You can find an abstract, the full-text PDF and video material on the paper website, and an overview of the method in the blog post.

shadow_program_inversion/shadow_program.py and shadow_program_inversion/shadow_skill.py contain the core implementation of SPI. shadow_program_inversion/experiments/contact contains code to reproduce experiment B.2) of the paper.

Installation

The following installation instructions have been tested with Python 3.6 on Ubuntu 18.04.

  1. Clone the repository:
git clone [email protected]:benjaminalt/shadow-program-inversion.git
cd shadow-program-inversion
  1. (Optional) SPI requires PyTorch and several other scientific computing and machine learning libraries. To keep dependencies organized, we suggest creating a virtual environment:
python3 -m pip install virtualenv
python3 -m virtualenv venv
source venv/bin/activate
  1. Install all dependencies, and optionally install shadow-program-inversion into your virtual environment for easier access.
pip install -f requirements.txt
python setup.py install             # Optional
  1. (Optional) Set up your robot to reproduce the real-world experiments. If you use our provided dataset and pre-trained models, this is not required.

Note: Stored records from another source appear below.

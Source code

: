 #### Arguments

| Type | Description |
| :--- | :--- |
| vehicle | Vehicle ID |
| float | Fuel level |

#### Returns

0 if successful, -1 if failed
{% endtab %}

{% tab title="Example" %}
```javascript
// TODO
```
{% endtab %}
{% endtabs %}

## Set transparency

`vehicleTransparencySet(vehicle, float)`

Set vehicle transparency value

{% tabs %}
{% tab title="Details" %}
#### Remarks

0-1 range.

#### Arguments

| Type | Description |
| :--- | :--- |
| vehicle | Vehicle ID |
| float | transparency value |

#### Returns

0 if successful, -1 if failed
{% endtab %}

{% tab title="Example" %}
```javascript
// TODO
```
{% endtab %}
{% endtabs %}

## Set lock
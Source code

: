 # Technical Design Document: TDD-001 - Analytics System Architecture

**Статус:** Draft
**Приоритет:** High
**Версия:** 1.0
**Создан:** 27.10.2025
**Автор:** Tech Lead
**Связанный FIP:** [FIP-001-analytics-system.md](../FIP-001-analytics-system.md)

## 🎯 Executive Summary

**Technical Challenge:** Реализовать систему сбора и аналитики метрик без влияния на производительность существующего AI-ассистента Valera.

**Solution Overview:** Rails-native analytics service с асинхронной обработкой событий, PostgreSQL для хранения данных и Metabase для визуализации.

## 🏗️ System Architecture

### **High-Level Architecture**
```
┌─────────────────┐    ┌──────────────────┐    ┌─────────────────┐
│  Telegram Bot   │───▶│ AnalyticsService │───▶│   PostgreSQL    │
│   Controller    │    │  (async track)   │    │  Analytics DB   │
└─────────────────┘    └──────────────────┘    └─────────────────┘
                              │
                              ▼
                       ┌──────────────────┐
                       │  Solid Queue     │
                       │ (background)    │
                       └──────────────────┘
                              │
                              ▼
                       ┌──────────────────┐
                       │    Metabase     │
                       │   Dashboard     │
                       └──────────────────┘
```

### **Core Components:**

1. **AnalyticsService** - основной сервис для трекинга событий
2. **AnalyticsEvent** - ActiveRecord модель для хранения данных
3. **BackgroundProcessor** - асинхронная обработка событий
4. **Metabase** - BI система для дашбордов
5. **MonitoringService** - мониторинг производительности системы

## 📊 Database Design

Download dataset and trained models

We provide a dataset containing simulated and real robot data for contact motions on foam, rubber and PCB surfaces, as well as trained Shadow Skills for both DMPs and URScript programs. To download the dataset and trained models, cd into the repository root and execute python download_data.py. This will download an archive of ~700MB, which will be decompressed to ~18GB. The dataset can also be found here.

After the download, your repository should look like this:

shadow-program-inversion
|--data
|--optimized_parameters
|--results
|--shadow_program_inversion
|--trained_models

Reproduce our results

shadow_program_inversion/experiments/contact contains code to reproduce experiment B.2) in the paper ("Data-driven optimization of contact forces"/"Generalization to different skill representations") for DMP and URScript program representations.

To reproduce the full experiment, comprising generation of simulated data, collection of real data, training of an autoregressive neural prior, training of the actual shadow skill, parameter inference and evaluation of the resulting you can run the following scripts in turn (here for optimizing DMP parameters for contact with a PCB):

cd shadow_program_inversion/experiments/contact/dmp
python generate_sim_data.py pcb 100000                      # Generate 100000 simulated contact motions
python train_prior.py pcb                                   # Train an autoregressive prior on the simulated data
python collect_real_data.py pcb 1000                        # Execute 1000 contact motions on the real robot
python train_shadow_skill.py pcb                            # Train the Shadow Skill on the real data
python optimize_parameters.py pcb 5N --n=10 --show_plots    # Infer 10 sets of optimal program parameters for a target force of 5N
python test_optimized_parameters.py pcb 5N --show_plots     # Test the resulting program parameters on a real robot
cd ..
python analyze_results.py --plot-series=dmp_pcb_5N          # Compute statistics and display results

If you downloaded the provided dataset and trained models, you can skip any of the above steps and skip directly to the parameter optimization (optimize_parameters.py) or analysis (analyze_results.py).

Robot setup

If you want to collect your own data and apply our method directly on your robot, you will need to install ROS (tested with Melodic) and the Universal Robots ROS driver. Make sure to correctly set up the ROS PC and robot. Finally, you need to set ROBOT_IP in shadow_program_inversion/utils/config.py to the IP address of your robot. The scripts which communicate directly with the robot (collect_real_data.py and test_optimized_parameters.py) require ROS to be running and the remote control program to be running on the robot. For a UR5e, you can start ROS by running roslaunch ur_robot_driver ur5e_bringup.launch robot_ip:=172.16.53.128 (make sure you substitute your robot's IP) and ROS will automatically try to connect to the remote control program on the robot.